A inizio 2013 si arriva al blocco delle forniture. La Companhia fa un ultimo tentativo per salvare la produzione: il piano prevede di congelare il debito, da ristrutturare, e pagare cash le materie prime, i fornitori accettano ma le banche rifiutano di accompagnare il processo così il piano salta. A gennaio 2013 Italcables chiude i battenti per finire in concordato preventivo, fino a giugno la proprietà prova a tornare sul mercato, i creditori accettano il nuovo piano ma le banche ancora una volta dicono di no, non resta che il fallimento. Il sito di Caivano precipita così in concordato per liquidazione.

«Gli operai sono saliti sul capannone, come tanti altri lavoratori in Italia, per rivendicare il diritto a conservare il loro posto di lavoro. Non è successo nulla solo perché siamo rimasti lucidi»: a raccontare quei giorni è Matteo Potenzieri, era l’ingegnere addetto alla produzione, oggi si occupa ancora dei cavi e della barre realizzate a Caivano ma in qualità di presidente della Cooperativa Wbo Italcables, dove Wbo sta per Workers buy out.

«Il commissario liquidatore – prosegue – avrebbe dovuto svendere lo stabilimento un pezzo per volta. Sapevamo che, con il primo macchinario che usciva dal capannone, il nostro futuro alla Italcables sarebbe sparito. Mi sono messo a cercare su Internet, ho scoperto altri lavoratori del centro nord che avevano riaperto i loro siti produttivi costituendosi in cooperativa e subentrando nella gestione, ci siamo riuniti e ne abbiamo parlato. Ogni documento che stilavamo veniva diffuso e condiviso. Due anni di lavoro durissimo ma ci siamo riusciti».

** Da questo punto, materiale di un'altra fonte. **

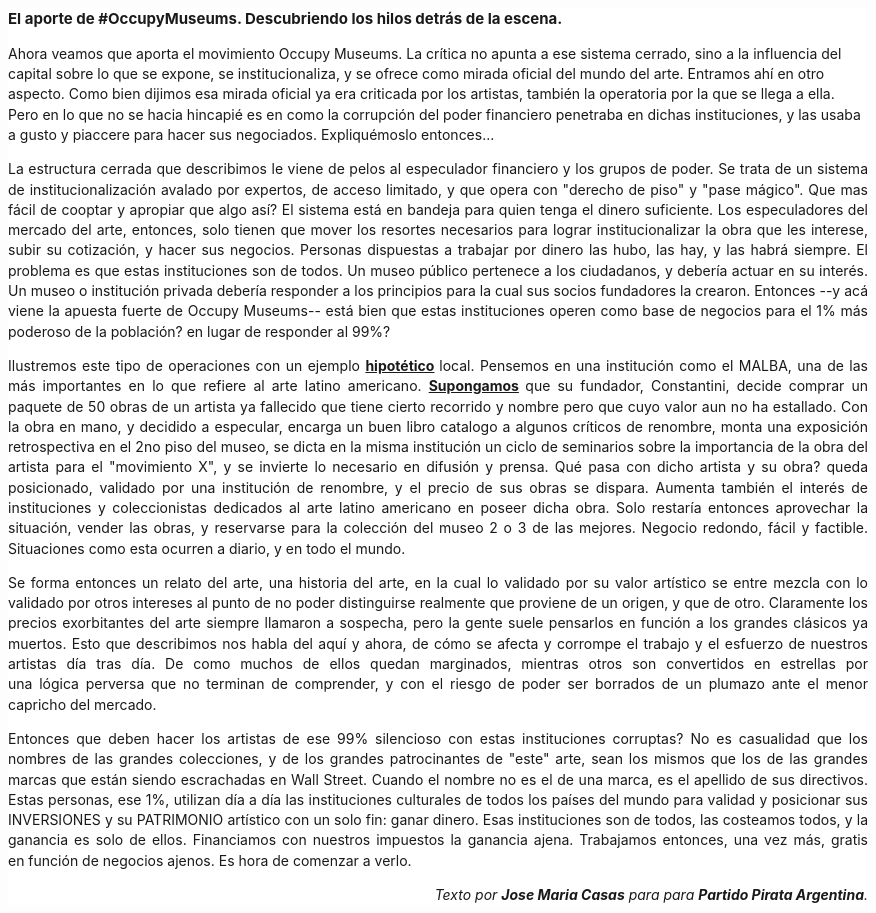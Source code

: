 
<span class="Apple-style-span" style="font-size: 15px; font-weight: bold;"><strong>El aporte de #OccupyMuseums. Descubriendo los hilos detrás de la escena.</strong></span>

Ahora veamos que aporta el movimiento Occupy Museums. La crítica no apunta a ese sistema cerrado, sino a la influencia del capital sobre lo que se expone, se institucionaliza, y se ofrece como mirada oficial del mundo del arte. Entramos ahí en otro aspecto. Como bien dijimos esa mirada oficial ya era criticada por los artistas, también la operatoria por la que se llega a ella. Pero en lo que no se hacia hincapié es en como la corrupción del poder financiero penetraba en dichas instituciones, y las usaba a gusto y piaccere para hacer sus negociados. Expliquémoslo entonces...
<p style="text-align: justify;">La estructura cerrada que describimos le viene de pelos al especulador financiero y los grupos de poder. Se trata de un sistema de institucionalización avalado por expertos, de acceso limitado, y que opera con "derecho de piso" y "pase mágico". Que mas fácil de cooptar y apropiar que algo así? El sistema está en bandeja para quien tenga el dinero suficiente. Los especuladores del mercado del arte, entonces, solo tienen que mover los resortes necesarios para lograr institucionalizar la obra que les interese, subir su cotización, y hacer sus negocios. Personas dispuestas a trabajar por dinero las hubo, las hay, y las habrá siempre. El problema es que estas instituciones son de todos. Un museo público pertenece a los ciudadanos, y debería actuar en su interés. Un museo o institución privada debería responder a los principios para la cual sus socios fundadores la crearon. Entonces --y acá viene la apuesta fuerte de Occupy Museums-- está bien que estas instituciones operen como base de negocios para el 1% más poderoso de la población? en lugar de responder al 99%?</p>
<p style="text-align: justify;">Ilustremos este tipo de operaciones con un ejemplo <strong><span style="text-decoration: underline;">hipotético</span> </strong>local. Pensemos en una institución como el MALBA, una de las más importantes en lo que refiere al arte latino americano. <strong><span style="text-decoration: underline;">Supongamos</span> </strong>que su fundador, Constantini, decide comprar un paquete de 50 obras de un artista ya fallecido que tiene cierto recorrido y nombre pero que cuyo valor aun no ha estallado. Con la obra en mano, y decidido a especular, encarga un buen libro catalogo a algunos críticos de renombre, monta una exposición retrospectiva en el 2no piso del museo, se dicta en la misma institución un ciclo de seminarios sobre la importancia de la obra del artista para el "movimiento X", y se invierte lo necesario en difusión y prensa. Qué pasa con dicho artista y su obra? queda posicionado, validado por una institución de renombre, y el precio de sus obras se dispara. Aumenta también el interés de instituciones y coleccionistas dedicados al arte latino americano en poseer dicha obra. Solo restaría entonces aprovechar la situación, vender las obras, y reservarse para la colección del museo 2 o 3 de las mejores. Negocio redondo, fácil y factible. Situaciones como esta ocurren a diario, y en todo el mundo.</p>
<p style="text-align: justify;">Se forma entonces un relato del arte, una historia del arte, en la cual lo validado por su valor artístico se entre mezcla con lo validado por otros intereses al punto de no poder distinguirse realmente que proviene de un origen, y que de otro. Claramente los precios exorbitantes del arte siempre llamaron a sospecha, pero la gente suele pensarlos en función a los grandes clásicos ya muertos. Esto que describimos nos habla del aquí y ahora, de cómo se afecta y corrompe el trabajo y el esfuerzo de nuestros artistas día tras día. De como muchos de ellos quedan marginados, mientras otros son convertidos en estrellas por una lógica perversa que no terminan de comprender, y con el riesgo de poder ser borrados de un plumazo ante el menor capricho del mercado.</p>
<p style="text-align: justify;">Entonces que deben hacer los artistas de ese 99% silencioso con estas instituciones corruptas? No es casualidad que los nombres de las grandes colecciones, y de los grandes patrocinantes de "este" arte, sean los mismos que los de las grandes marcas que están siendo escrachadas en Wall Street. Cuando el nombre no es el de una marca, es el apellido de sus directivos. Estas personas, ese 1%, utilizan día a día las instituciones culturales de todos los países del mundo para validad y posicionar sus INVERSIONES y su PATRIMONIO artístico con un solo fin: ganar dinero. Esas instituciones son de todos, las costeamos todos, y la ganancia es solo de ellos. Financiamos con nuestros impuestos la ganancia ajena. Trabajamos entonces, una vez más, gratis en función de negocios ajenos. Es hora de comenzar a verlo.</p>
<p style="text-align: right;"><em>Texto por <strong>Jose Maria Casas</strong> para para <strong>Partido Pirata Argentina</strong>.</em></p>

Nel consiglio di amministrazione siedono in sette: tre sono dirigenti e quattro sono operai. Ad accettare la sfida sono stati in 51, l’età varia dai 30 ai 50: il piano prevede per tre anni un contratto di fitto di ramo d’azienda con promessa d’acquisto, hanno investito 25mila euro ciascuno, utilizzando l’anticipo in un’unica soluzione della mobilità, ma qualcuno ha impiegato anche il Tfr.

Se il progetto funziona, in un paio d’anni potrebbero essere assunte un’altra ventina di unità, riportando il numero dei lavoratori a quello del 2009. Si tratta di un investimento complessivo da 3milioni800mila euro: dei 95mila metri quadrati del sito produttivo ne rileveranno solo 75mila, di cui 25mila coperti. Ad aiutarli nel percorso Legacoop che, con il fondo di promozione Coopfond, investe 300mila euro, Banca Etica e Cfi – Cooperazione Finanza Impresa, cioè la società partecipata dal ministero dello Sviluppo economico nata con la Legge Marcora e specializzata nel finanziamento dei progetti di workers buy out. La contrattazione al ministero è stata decisiva: «A marzo ci hanno dato ulteriori sei mesi di tempo per definire il piano – spiega Potenzieri -. Abbiamo trovato un commercialista che ha creduto in noi e infatti è entrato nella cooperativa. Lui ha realizzato il business plan. Con noi lavorerà anche uno degli amministrativi che era nella sede di Brescia, un emigrante al contrario».

A ottobre hanno cominciato a rimettere in sesto la fabbrica: risistemare i capannoni, avviare la manutenzione dei macchinari (per adesso è utilizzabile il 50% delle attrezzature), le prime prove, richiamare i fornitori. Non è facile dopo una chiusura lunga due anni ma il primo carico è già partito, direzione Usa. «Il nostro direttore commerciale, un ingegnere globetrotter, è stato il primo a perdere il posto – conclude – ma è rimasto nel settore, quando gli abbiamo raccontato che avremmo avviato la cooperativa è tornato. Anche i clienti sono stati felici di continuare a fornirsi da noi. Sentiamo fortissima la responsabilità di quello che stiamo facendo. I rischi ci sono, il problema della liquidità e delle banche ad esempio non è del tutto risolto, qui al sud è particolarmente difficile. Ma speriamo che possa servire anche ad altri».

Si tratta di creare anche per altre realtà le condizioni per utilizzare misure come il diritto di prelazione per l’affitto o per l’acquisto in favore di società cooperative costituite da personale dipendente dall’impresa sottoposta alla procedura di concordato preventivo. «Insomma soluzioni non se ne vedevano, ci abbiamo pensato noi a salvarci».